'Be different'
Voter unhappiness was a common denominator in Tuesday’s election
By Jake Armstrong 06/10/2010
California voters sent a paradoxical message in Tuesday’s primary election, pitting a billionaire businesswoman who broke campaign spending records to promote her brand of fiscal responsibility against a career politician in November’s gubernatorial showdown.
Then, they changed the way Californians will choose their political candidates in the future, while simultaneously rejecting a foray into publicly financed political campaigns.
They also beat back corporations’ attempts to tinker with voter-approved car insurance regulations and to limit the power of the people to choose their community’s electricity provider, shooting down Pacific Gas & Electric’s Proposition 16 as well as Mercury Insurance-backed Proposition 17.
“If there is a common denominator, it is that the voters were not happy,” said Jack Pitney, political science professor at Claremont McKenna College.
In sending former Ebay head Meg Whitman, who spent a record-breaking $80 million on her campaign, to the governor’s race and tapping ex-Hewlett Packard CEO Carly Fiorina to challenge Barbara Boxer in November, Republican voters overwhelmingly backed successful businesswomen who cast themselves as outsiders while using their personal fortunes to promote their brands of fiscal conservatism. Pitney said that mirrored voter sentiment that in 1992 led to the rise of Ross Perot, who positioned himself as an outsider though he earned his fortune selling computers to the government.

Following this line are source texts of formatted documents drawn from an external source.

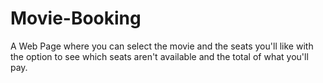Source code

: # Movie-Booking
A Web Page where you can select the movie and the seats you'll like with the option to see which seats aren't available and the total of what you'll pay.
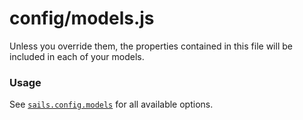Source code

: # config/models.js

Unless you override them, the properties contained in this file will be included in each of your models.

### Usage

See [`sails.config.models`](https://sailsjs.com/documentation/reference/configuration/sails-config-models) for all available options.

<docmeta name="displayName" value="models.js">

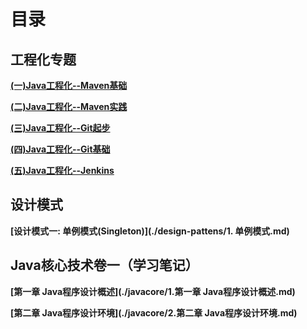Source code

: # 目录


## 工程化专题

**[(一)Java工程化--Maven基础](./engineering/1.Java工程化--Maven基础.md)**

**[(二)Java工程化--Maven实践](./engineering/2.Java工程化--Maven实践.md)**

**[(三)Java工程化--Git起步](./engineering/3.Java工程化--Git起步.md)**

**[(四)Java工程化--Git基础](./engineering/4.Java工程化--Git基础.md)**

**[(五)Java工程化--Jenkins](./engineering/5.Java工程化--Jenkins.md)**

## 设计模式

**[设计模式一: 单例模式(Singleton)](./design-pattens/1. 单例模式.md)**

## Java核心技术卷一（学习笔记）

**[第一章 Java程序设计概述](./javacore/1.第一章 Java程序设计概述.md)**

**[第二章 Java程序设计环境](./javacore/2.第二章 Java程序设计环境.md)**



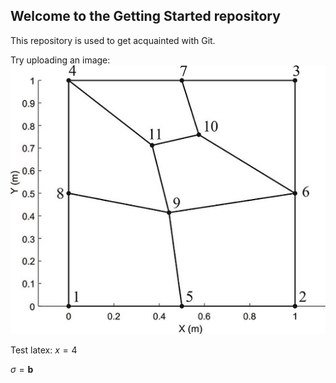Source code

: ## Welcome to the Getting Started repository

This repository is used to get acquainted with Git.

Try uploading an image:
![](PatchTestADomain.jpg)

Test latex:
$x = 4$

$\sigma = \mathbf{b}$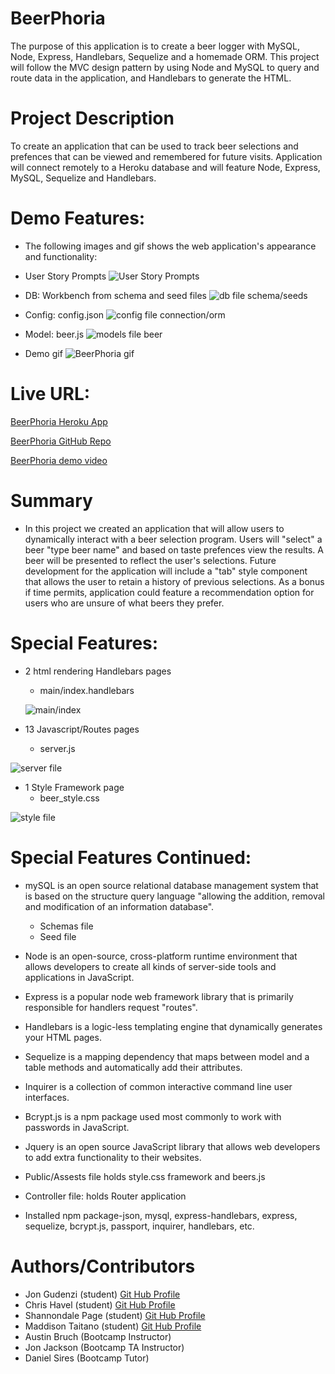 # BeerPhoria

The purpose of this application is to create a beer logger with MySQL, Node, Express, Handlebars, Sequelize and a homemade ORM. This project will follow the MVC design pattern by using Node and MySQL to query and route data in the application, and Handlebars to generate the HTML.


# Project Description
To create an application that can be used to track beer selections and prefences that can be  viewed and remembered for future visits. Application will connect remotely to a Heroku database and will feature Node, Express, MySQL, Sequelize and Handlebars.


# Demo Features:
* The following images and gif shows the web application's appearance and functionality:

* User Story Prompts
![User Story Prompts](public/assets/img/userStory.png)

* DB: Workbench from schema and seed files
![db file schema/seeds](public/assets/img/sQLfiles.png)

* Config: config.json
![config file connection/orm](public/assets/img/conFIGfiles.png)

* Model: beer.js 
  ![models file beer](public/assets/img/beerJS.png)

* Demo gif
![BeerPhoria gif](public/assets/img/beerPhoria.gif)


# Live URL:
<a href="hhttps://beerphoria.herokuapp.com//">BeerPhoria Heroku App</a>

<a href="https://github.com/sjohn214/BeerPhoria.git">BeerPhoria GitHub Repo</a>

<a href="https://youtu.be/f7_0ZW0zufY">BeerPhoria demo video</a>

# Summary

* In this project we created an application that will allow users to dynamically interact with a beer selection program. Users will "select" a beer "type beer name" and based on taste prefences view the results. A beer will be presented to reflect the user's selections. Future development for the application will include a "tab" style component that allows the user to retain a history of previous selections. As a bonus if time permits, application could feature a recommendation option for users who are unsure of what beers they prefer.

# Special Features:
* 2 html rendering Handlebars pages

  * main/index.handlebars
  
  ![main/index](public/assets/img/mainINDEX.png)


* 13 Javascript/Routes pages
  
  * server.js
  
![server file](public/assets/img/serverJS.png)

* 1 Style Framework page
  * beer_style.css

![style file](public/assets/img/stylingCSS.png)

# Special Features Continued:
  * mySQL is an open source relational database management system that is based on the structure query language "allowing the addition, removal and modification of an information database".
    * Schemas file
    * Seed file
  
  * Node is an open-source, cross-platform runtime environment that allows developers to create all kinds of server-side tools and applications in JavaScript.

  * Express is a popular node web framework library that is primarily responsible for handlers request "routes".

  * Handlebars is a logic-less templating engine that dynamically generates your HTML pages.

  * Sequelize is a mapping dependency that maps between model and a table methods and automatically add their attributes.

  * Inquirer is a collection of common interactive command line user interfaces.
  
  * Bcrypt.js is a npm package used most commonly to work with passwords in JavaScript.
  
  * Jquery is an open source JavaScript library that allows web developers to add extra functionality to their websites.

  * Public/Assests file holds style.css framework and beers.js
  
  * Controller file: holds Router application
  
  * Installed npm package-json, mysql, express-handlebars, express, sequelize, bcrypt.js, passport, inquirer, handlebars, etc.


# Authors/Contributors
* Jon Gudenzi (student) <a href="https://github.com/JonGudenzi">Git Hub Profile</a>
* Chris Havel (student) <a href="https://github.com/YachtRockGuy">Git Hub Profile</a>
* Shannondale Page (student) <a href="https://github.com/sjohn214">Git Hub Profile</a>
* Maddison Taitano (student) <a href="https://github.com/Maddisontaitano">Git Hub Profile</a>
* Austin Bruch (Bootcamp Instructor)
* Jon Jackson (Bootcamp TA Instructor)
* Daniel Sires (Bootcamp Tutor)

On the Democratic side, voters had few options given the limited number of candidates who would be viable against a billionaire in the governor’s race. So it made sense that the party’s voters chose current Attorney General Jerry Brown, who was governor twice before term limits were enacted and was widely seen as the best-equipped candidate to take on a Republican with a massive funding advantage, Pitney said.
“Obviously, he starts off with virtually universal name identification and deep experience,” he said.
Locally, incumbent Rep. Adam Schiff, D-Pasadena, and Republican upstart John P. Colbert cruised through the primary with no opposition to face off for the 29th district in the fall, as did Assemblyman Anthony Portantino and GOP newcomer Alvaro Day, who will go head to head to represent the 44th Assembly district.
Voters’ dissatisfaction with the competence of government at all levels showed in the passage of Proposition 14, which does away with partisan ballots in most federal and state primary elections.
“I think the message is ‘be different,’ a lot like the term limit movement 20 years ago. Voters supported term limits because they wanted a different kind of politician,” Pitney said, noting one irony: “Of course, the politicians they were voting for right now are the ones produced by term limits,” Pitney said.